• _Problem description_
Please count how many lines in the entries below contain "public" and reply with the figure alone.

• _Given data_
^^^^
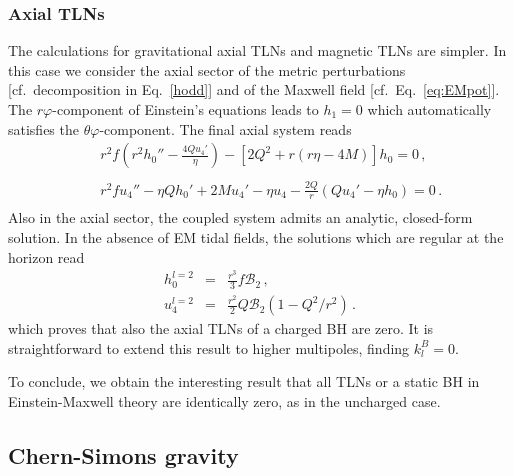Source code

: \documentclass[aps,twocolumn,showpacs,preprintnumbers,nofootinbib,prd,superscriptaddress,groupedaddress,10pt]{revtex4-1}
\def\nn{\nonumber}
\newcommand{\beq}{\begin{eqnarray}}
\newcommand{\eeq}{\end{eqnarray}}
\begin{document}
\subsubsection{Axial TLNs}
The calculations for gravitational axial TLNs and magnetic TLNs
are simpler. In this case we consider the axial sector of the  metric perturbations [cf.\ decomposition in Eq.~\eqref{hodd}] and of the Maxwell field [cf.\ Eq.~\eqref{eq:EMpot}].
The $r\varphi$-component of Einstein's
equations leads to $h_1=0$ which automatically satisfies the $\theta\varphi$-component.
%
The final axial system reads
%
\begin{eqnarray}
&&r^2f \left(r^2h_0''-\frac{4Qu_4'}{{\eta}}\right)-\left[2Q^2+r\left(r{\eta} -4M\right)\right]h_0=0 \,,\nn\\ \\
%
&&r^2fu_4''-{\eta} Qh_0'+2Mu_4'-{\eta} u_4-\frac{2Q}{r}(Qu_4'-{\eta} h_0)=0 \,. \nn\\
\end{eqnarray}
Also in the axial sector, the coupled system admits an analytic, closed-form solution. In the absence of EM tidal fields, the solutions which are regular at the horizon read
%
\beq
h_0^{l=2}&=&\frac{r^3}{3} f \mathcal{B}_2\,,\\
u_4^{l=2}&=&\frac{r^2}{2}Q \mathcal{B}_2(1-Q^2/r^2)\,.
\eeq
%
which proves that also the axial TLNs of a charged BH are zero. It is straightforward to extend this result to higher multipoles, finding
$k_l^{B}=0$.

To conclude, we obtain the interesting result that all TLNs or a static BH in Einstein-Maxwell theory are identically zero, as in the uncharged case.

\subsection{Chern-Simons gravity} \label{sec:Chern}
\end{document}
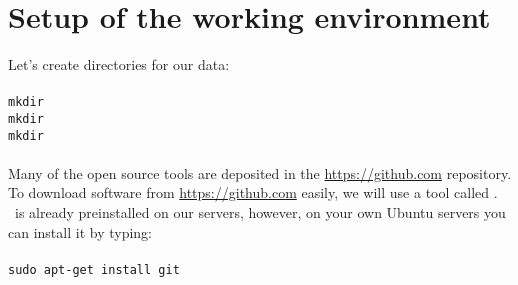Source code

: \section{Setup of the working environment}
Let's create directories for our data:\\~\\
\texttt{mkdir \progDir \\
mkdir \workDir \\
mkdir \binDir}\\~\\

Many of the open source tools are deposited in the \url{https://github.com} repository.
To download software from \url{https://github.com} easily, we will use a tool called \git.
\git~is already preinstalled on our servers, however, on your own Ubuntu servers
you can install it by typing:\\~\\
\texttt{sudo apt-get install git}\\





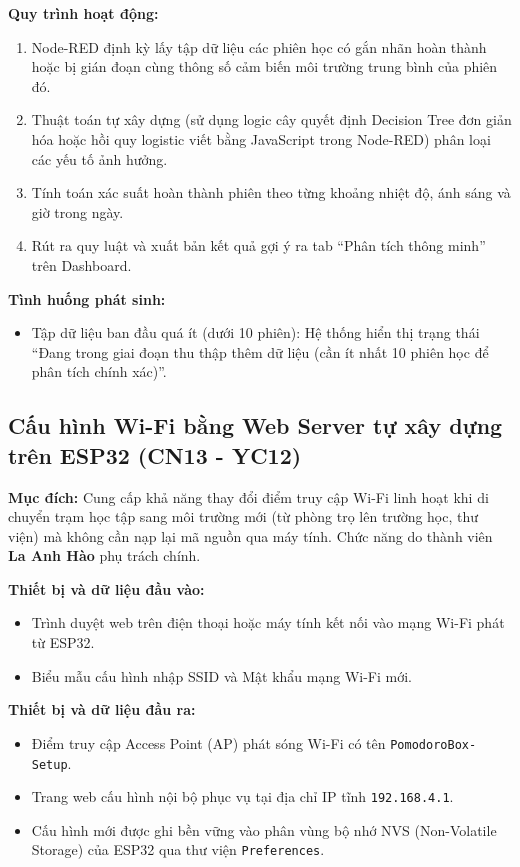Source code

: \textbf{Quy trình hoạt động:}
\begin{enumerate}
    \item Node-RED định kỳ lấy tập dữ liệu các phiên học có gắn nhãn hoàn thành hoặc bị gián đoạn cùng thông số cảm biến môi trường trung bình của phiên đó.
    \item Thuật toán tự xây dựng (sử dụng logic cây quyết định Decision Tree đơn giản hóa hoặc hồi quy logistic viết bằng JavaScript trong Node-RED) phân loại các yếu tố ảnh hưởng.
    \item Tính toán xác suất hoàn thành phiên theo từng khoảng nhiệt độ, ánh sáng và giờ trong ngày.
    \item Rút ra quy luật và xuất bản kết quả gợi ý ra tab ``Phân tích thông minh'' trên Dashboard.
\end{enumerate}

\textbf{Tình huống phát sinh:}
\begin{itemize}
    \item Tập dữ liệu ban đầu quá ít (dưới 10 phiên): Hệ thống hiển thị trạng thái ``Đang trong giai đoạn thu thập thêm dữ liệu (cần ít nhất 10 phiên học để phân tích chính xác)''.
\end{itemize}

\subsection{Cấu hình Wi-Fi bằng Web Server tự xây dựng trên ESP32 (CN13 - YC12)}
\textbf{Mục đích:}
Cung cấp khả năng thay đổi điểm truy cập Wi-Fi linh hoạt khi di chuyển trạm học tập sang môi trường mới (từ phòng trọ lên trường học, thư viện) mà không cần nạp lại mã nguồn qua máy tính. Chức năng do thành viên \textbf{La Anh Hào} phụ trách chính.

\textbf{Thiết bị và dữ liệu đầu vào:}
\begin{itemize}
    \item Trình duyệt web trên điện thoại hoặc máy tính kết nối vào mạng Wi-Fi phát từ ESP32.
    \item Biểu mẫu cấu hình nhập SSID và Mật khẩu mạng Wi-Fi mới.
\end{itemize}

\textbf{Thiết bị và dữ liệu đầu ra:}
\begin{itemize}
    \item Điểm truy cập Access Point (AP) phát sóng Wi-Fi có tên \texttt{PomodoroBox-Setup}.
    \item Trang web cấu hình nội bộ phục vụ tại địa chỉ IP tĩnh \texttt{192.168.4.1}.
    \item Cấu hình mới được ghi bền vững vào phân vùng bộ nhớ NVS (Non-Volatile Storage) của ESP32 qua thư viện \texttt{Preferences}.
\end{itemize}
^^^^
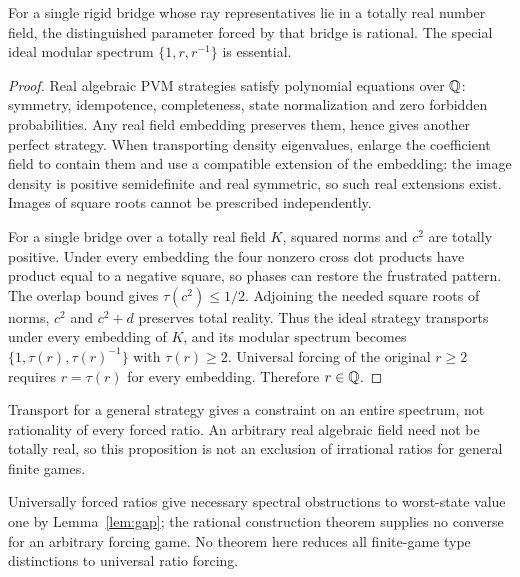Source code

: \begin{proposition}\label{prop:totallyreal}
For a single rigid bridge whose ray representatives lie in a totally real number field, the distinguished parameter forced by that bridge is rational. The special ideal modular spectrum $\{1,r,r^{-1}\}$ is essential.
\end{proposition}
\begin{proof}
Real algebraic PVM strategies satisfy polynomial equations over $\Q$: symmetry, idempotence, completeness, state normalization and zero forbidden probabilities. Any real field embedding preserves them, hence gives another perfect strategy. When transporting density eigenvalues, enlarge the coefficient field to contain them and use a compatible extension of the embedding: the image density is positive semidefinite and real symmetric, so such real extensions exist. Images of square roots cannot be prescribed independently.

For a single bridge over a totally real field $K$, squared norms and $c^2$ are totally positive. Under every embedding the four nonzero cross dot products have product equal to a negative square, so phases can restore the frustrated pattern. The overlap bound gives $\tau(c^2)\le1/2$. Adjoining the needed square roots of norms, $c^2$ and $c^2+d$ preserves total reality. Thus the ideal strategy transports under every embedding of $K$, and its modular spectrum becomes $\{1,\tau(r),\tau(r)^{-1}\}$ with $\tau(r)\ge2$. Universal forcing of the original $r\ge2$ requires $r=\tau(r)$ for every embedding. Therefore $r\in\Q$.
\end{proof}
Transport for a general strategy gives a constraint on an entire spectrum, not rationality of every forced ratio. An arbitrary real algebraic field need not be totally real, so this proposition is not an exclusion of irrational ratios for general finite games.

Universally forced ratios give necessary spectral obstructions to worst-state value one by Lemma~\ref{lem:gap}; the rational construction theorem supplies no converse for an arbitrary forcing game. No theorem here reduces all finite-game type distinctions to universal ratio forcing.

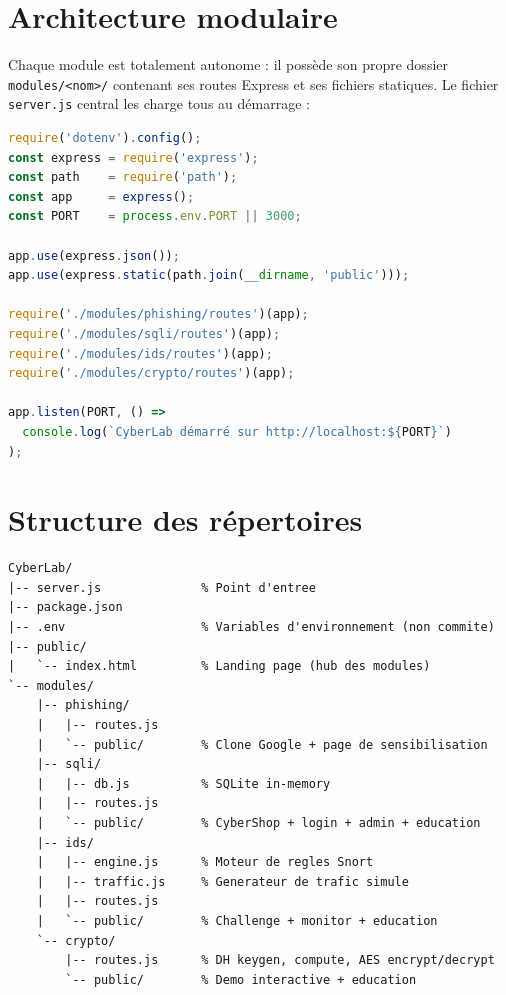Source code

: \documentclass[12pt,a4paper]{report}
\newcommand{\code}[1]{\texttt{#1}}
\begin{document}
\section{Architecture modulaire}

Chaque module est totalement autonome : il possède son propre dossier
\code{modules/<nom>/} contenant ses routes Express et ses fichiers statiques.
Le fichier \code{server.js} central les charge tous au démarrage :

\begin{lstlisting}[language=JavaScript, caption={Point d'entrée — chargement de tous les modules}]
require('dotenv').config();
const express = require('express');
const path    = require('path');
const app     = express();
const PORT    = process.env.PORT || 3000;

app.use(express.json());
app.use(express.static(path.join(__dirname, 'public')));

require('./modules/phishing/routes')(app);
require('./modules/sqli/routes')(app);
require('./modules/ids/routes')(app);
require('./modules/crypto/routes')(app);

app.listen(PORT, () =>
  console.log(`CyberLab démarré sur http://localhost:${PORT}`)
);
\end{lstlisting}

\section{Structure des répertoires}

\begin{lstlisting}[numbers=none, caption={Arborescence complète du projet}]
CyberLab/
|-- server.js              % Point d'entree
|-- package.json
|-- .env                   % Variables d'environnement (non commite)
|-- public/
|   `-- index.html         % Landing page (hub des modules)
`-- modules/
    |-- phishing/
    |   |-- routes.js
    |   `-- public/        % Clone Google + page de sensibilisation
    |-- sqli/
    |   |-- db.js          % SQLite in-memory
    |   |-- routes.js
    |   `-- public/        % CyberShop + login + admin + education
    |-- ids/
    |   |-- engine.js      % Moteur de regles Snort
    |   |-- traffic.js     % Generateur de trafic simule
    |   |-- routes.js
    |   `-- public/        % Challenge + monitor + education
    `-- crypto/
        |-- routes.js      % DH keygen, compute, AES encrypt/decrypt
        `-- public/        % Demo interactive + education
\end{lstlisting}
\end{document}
^^^^
• _Exercise solution_
6